Ryan takes the racket, and hits the ball when Shane bounces it towards him. It hits the concrete wall and comes back in his direction; Ryan catches it in his fist. “I bounced the ball toward you – your racket hit the ball, but the ball also hit your racket. Now, your swing is a lot stronger than my bounce, for obvious and muscular reasons,” Shane makes a gesture in his direction, at some point having noticed that Ryan spends a decent amount of time in the gym, while Shane probably spends most of his time with his face buried in various textbooks. “But which force was greater?”

Ryan thinks for a moment, throwing the tennis ball back and forth between his fists, barely having to look as he catches it in each palm. “Neither? They were equal and opposite.”

“Correct. Now, it’s your fourth date with Patrick Colton, and after the two of you have a wonderful time at the movies, he decides to give you a blowjob.”

“I swear, dude, I have never thought about sex this much in my life,” Ryan says.
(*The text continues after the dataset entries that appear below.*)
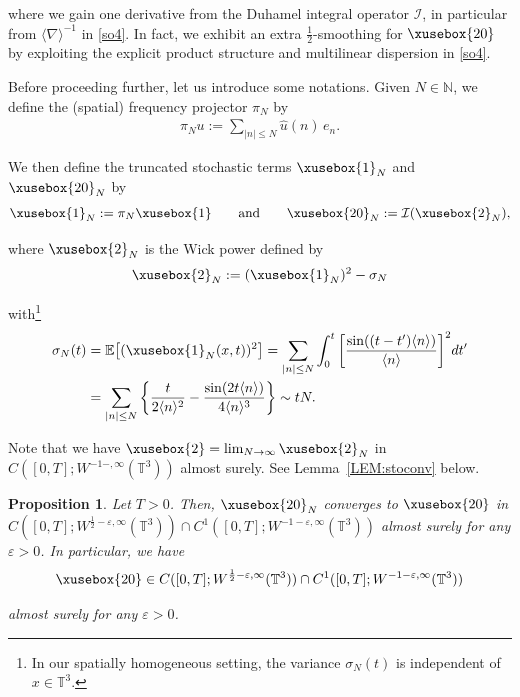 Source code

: \documentclass[%
11pt,  reqno]{amsart}
\def\<#1>{\xusebox{#1}}
\newtheorem{proposition}[theorem]{Proposition}
\newcommand{\1}{\hspace{0.2mm}\text{I}\hspace{0.2mm}}
\newcommand{\noi}{\noindent}
\newcommand{\T}{\mathbb{T}}
\newcommand{\E}{\mathbb{E}}
\newcommand{\nb}{\nabla}
\newcommand{\eps}{\varepsilon}
\newcommand{\s}{\sigma}
\newcommand{\ft}{\widehat}
\newcommand{\jb}[1]
{\langle #1 \rangle}
\newcommand{\N}{\mathbb{N}}
\newcommand{\I}{\mathcal{I}}
\numberwithin{equation}{section}
\numberwithin{theorem}{section}
\begin{document}
\noi
where we gain one derivative from the Duhamel integral operator $\I$, 
in particular from $\jb{\nb}^{-1}$ in \eqref{so4}.
In fact, we exhibit  an extra $\frac 12$-smoothing
for $ \<20>$  
by exploiting the explicit product structure
and multilinear dispersion 
 in \eqref{so4}.


Before proceeding further, let us introduce some notations.
Given $N \in \N$, we define the (spatial) frequency projector $\pi_N$  by 
\begin{align}
\pi_N u := 
\sum_{ |n| \leq N}  \ft u (n)  \, e_n.
\label{pi}
\end{align}

\noi
We then define the truncated stochastic terms  $\<1>_N$ 
and   $\<20>_N$ by 
\begin{align}
\<1>_N := \pi_N \<1>
\qquad \text{and}
\qquad 
  \<20>_N := \I (\<2>_N), 
\label{so4a}
\end{align}

\noi
where $\<2>_N$ is the Wick power
defined by 
\begin{align}
\<2>_N   := (\<1>_N)^2 - \s_N
\label{so4b}
\end{align}

\noi
 with\footnote{In our spatially homogeneous setting,
the variance $\s_N(t)$ is independent of $x \in \T^3$.} 
\begin{align}
\begin{split}
\s_N(t) & = \E\big[ (\<1>_N(x, t))^2\big]
=  \sum_{|n|\leq N}
\int_0^t \bigg[\frac{\sin((t - t')\jb{n})}{\jb{n}} \bigg]^2 dt'\\
& = \sum_{|n|\leq N} \bigg\{\frac{t}{2\jb{n}^2} - \frac{\sin(2t \jb{n})}{4\jb{n}^3}\bigg\}
\sim t N.
\end{split}
\label{sigma1}
\end{align}


\noi
Note that we have 
$\<2> = \lim_{N \to \infty} \<2>_N$ in $C([0,T];W^{-1 - ,\infty}(\T^3))$ almost surely.
See Lemma~\ref{LEM:stoconv} below.

\begin{proposition}\label{PROP:sto1}
Let   $T >0$.
Then, 
$ \<20>_N $ converges to 
$\<20>$
in 
$C([0,T];W^{\frac 12 -\eps,\infty}(\T^3)) \cap C^1([0,T];W^{-1 -\eps,\infty}(\T^3))$
almost surely
for any  $\eps > 0$.
 In particular, we have
  \[\<20> \in C([0,T];W^{\frac 12 -\eps,\infty}(\T^3))
  \cap C^1([0,T];W^{-1 -\eps,\infty}(\T^3))\]
  
  \noi
  almost surely for any  $\eps > 0$.
\end{proposition}
\end{document}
He’s gotten used to how Shane tries to apply different concepts to real life situations to make it (slightly) more interesting; somehow he always manages to find a way to work sex in somewhere and get him to pay attention. That ability in itself deserves some recognition in Ryan’s own opinion.
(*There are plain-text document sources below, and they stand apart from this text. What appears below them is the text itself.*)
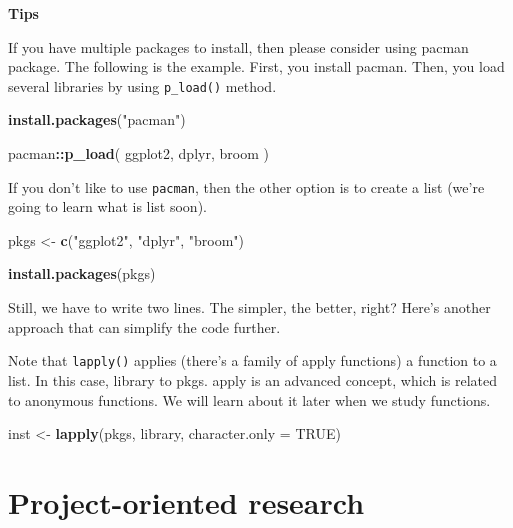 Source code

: \documentclass[
]{book}
\newenvironment{Shaded}{\begin{snugshade}}{\end{snugshade}}
\newcommand{\DataTypeTok}[1]{\textcolor[rgb]{0.13,0.29,0.53}{#1}}
\newcommand{\KeywordTok}[1]{\textcolor[rgb]{0.13,0.29,0.53}{\textbf{#1}}}
\newcommand{\NormalTok}[1]{#1}
\newcommand{\OperatorTok}[1]{\textcolor[rgb]{0.81,0.36,0.00}{\textbf{#1}}}
\newcommand{\OtherTok}[1]{\textcolor[rgb]{0.56,0.35,0.01}{#1}}
\newcommand{\StringTok}[1]{\textcolor[rgb]{0.31,0.60,0.02}{#1}}
\begin{document}
\textbf{Tips}

If you have multiple packages to install, then please consider using pacman package. The following is the example. First, you install pacman. Then, you load several libraries by using \texttt{p\_load()} method.

\begin{Shaded}
\begin{Highlighting}[]
\KeywordTok{install.packages}\NormalTok{(}\StringTok{"pacman"}\NormalTok{)}

\NormalTok{pacman}\OperatorTok{::}\KeywordTok{p\_load}\NormalTok{(}
\NormalTok{  ggplot2,}
\NormalTok{  dplyr, }
\NormalTok{  broom}
\NormalTok{)}
\end{Highlighting}
\end{Shaded}

If you don't like to use \texttt{pacman}, then the other option is to create a list (we're going to learn what is list soon).

\begin{Shaded}
\begin{Highlighting}[]
\NormalTok{pkgs \textless{}{-}}\StringTok{ }\KeywordTok{c}\NormalTok{(}\StringTok{"ggplot2"}\NormalTok{, }\StringTok{"dplyr"}\NormalTok{, }\StringTok{"broom"}\NormalTok{)}

\KeywordTok{install.packages}\NormalTok{(pkgs)}
\end{Highlighting}
\end{Shaded}

Still, we have to write two lines. The simpler, the better, right? Here's another approach that can simplify the code further.

Note that \texttt{lapply()} applies (there's a family of apply functions) a function to a list. In this case, library to pkgs. apply is an advanced concept, which is related to anonymous functions. We will learn about it later when we study functions.

\begin{Shaded}
\begin{Highlighting}[]
\NormalTok{inst \textless{}{-}}\StringTok{ }\KeywordTok{lapply}\NormalTok{(pkgs, library, }
               \DataTypeTok{character.only =} \OtherTok{TRUE}\NormalTok{)}
\end{Highlighting}
\end{Shaded}

\hypertarget{project-oriented-research}{%
\section{Project-oriented research}\label{project-oriented-research}}
\end{document}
“You’re a seventeen-year-old male,” Shane replies, a small curve at the corner of his mouth. “I honestly doubt that.”

**********

Ryan doesn’t start looking for Shane around school or anything like that – he’s too busy with his own friends and his own classes, but he guesses since he knows him now, he starts noticing if he’s around and if he’s not. He’s not surprised he’s never noticed Shane before – he’s tall, and skinny, and his legs are so long he takes one step for Ryan’s two. Ryan never sees him with anyone; he figures out they have the same lunch period, and Shane’s normally sitting at a table by himself, if there are any empty tables, and if there aren’t, he seems to pack his food in his backpack and exit the cafeteria as fast as possible.
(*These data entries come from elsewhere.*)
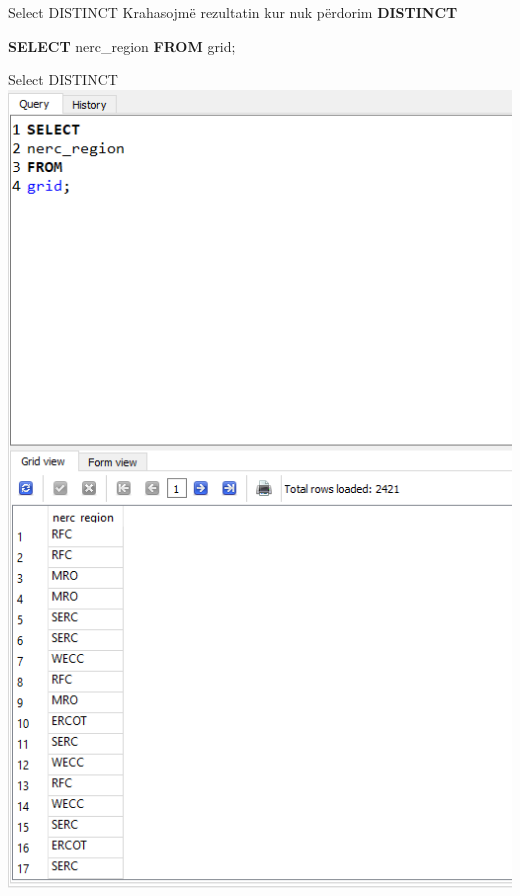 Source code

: \documentclass[
  ignorenonframetext,
]{beamer}
\newenvironment{Shaded}{\begin{snugshade}}{\end{snugshade}}
\newcommand{\KeywordTok}[1]{\textcolor[rgb]{0.13,0.29,0.53}{\textbf{#1}}}
\newcommand{\NormalTok}[1]{#1}
\begin{document}
\begin{frame}[fragile]{Select DISTINCT}
\label{select-distinct-1}
Krahasojmë rezultatin kur nuk përdorim \textbf{DISTINCT}


\begin{Shaded}
\begin{Highlighting}[]
\KeywordTok{SELECT} 
\NormalTok{nerc\_region}
\KeywordTok{FROM} 
\NormalTok{grid;}
\end{Highlighting}
\end{Shaded}
\end{frame}

\begin{frame}{Select DISTINCT}
\label{select-distinct-2}
\includegraphics{./Figs/sql18.png}
\end{frame}
\end{document}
School has never been that way for Ryan. Being on the basketball team is like traveling in a pack; there are always guys orbiting around him, before homeroom and in between classes, and they sit at the same table day after day – it’s always empty and waiting for them when they show up in the cafeteria for their lunch period every day, even if the other tables are so full that other students have to leave and eat on the bleachers in the gym.

The one day Ryan finally sees Shane interacting with anyone, it’s some asshole Ryan recognizes from the football team who’s dropping Shane’s backpack into a garbage can.

Ryan had been in the middle of a conversation with TJ, but he zones out while he starts debating if he should do anything. But before he does, the kid – Ryan can’t even remember his name – keeps walking, and Shane just reaches in the garbage to pull his backpack out and sling it over his shoulders again, acting like this isn’t the first time it’s happened, like this isn’t unusual in the slightest. 

Ryan figures it isn’t. 

**********

Ryan learns that Shane doesn’t actually live in his town. His parents pay to send him to this public school because the advanced placement program is so good, and it has a great reputation among some decent colleges. His mother picks him up every day when they finish whatever lesson Shane has orchestrated for them that day; Ryan normally walks home with a few of his friends, who get out of basketball practice around the same time. 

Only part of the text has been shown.